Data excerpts
════════════════════

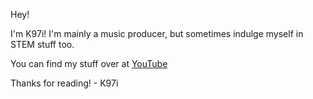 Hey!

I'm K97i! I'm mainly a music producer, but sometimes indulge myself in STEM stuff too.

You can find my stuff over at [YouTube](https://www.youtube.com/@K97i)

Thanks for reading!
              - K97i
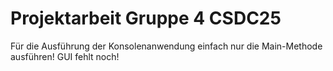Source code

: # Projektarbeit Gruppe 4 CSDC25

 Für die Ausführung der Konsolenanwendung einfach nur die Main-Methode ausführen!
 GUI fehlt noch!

════════════════════

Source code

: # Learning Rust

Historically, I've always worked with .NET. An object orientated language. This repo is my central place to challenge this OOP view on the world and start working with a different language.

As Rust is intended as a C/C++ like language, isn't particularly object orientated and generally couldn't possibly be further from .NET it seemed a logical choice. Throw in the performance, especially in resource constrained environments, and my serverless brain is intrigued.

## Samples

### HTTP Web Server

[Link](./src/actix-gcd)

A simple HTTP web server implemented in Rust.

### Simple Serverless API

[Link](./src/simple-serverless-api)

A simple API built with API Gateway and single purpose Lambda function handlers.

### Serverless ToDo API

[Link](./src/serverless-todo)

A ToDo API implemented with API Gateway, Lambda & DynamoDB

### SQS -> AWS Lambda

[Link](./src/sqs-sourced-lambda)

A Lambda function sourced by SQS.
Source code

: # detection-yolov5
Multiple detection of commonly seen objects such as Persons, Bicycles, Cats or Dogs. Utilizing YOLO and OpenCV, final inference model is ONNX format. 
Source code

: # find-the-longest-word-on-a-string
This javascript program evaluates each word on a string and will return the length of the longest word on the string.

════════════════════

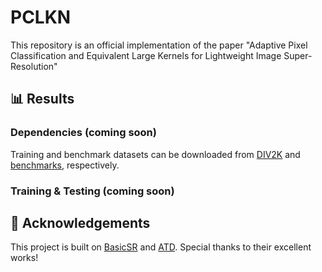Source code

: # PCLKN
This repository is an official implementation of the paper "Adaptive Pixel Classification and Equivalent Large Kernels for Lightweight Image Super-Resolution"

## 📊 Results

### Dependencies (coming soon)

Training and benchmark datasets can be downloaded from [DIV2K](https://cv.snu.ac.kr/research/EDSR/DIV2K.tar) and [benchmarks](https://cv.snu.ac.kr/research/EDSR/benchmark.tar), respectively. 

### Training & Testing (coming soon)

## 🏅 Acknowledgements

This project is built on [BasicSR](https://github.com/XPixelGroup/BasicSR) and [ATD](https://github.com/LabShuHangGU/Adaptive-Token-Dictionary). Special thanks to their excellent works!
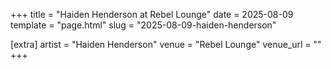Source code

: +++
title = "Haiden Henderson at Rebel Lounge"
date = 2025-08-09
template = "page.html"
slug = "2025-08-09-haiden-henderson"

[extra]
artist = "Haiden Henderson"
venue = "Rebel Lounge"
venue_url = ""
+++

════════════════════

Problem description
Show every line of the entries above where the word "soon" occurs.

Exercise response
### Dependencies (coming soon)
### Training & Testing (coming soon)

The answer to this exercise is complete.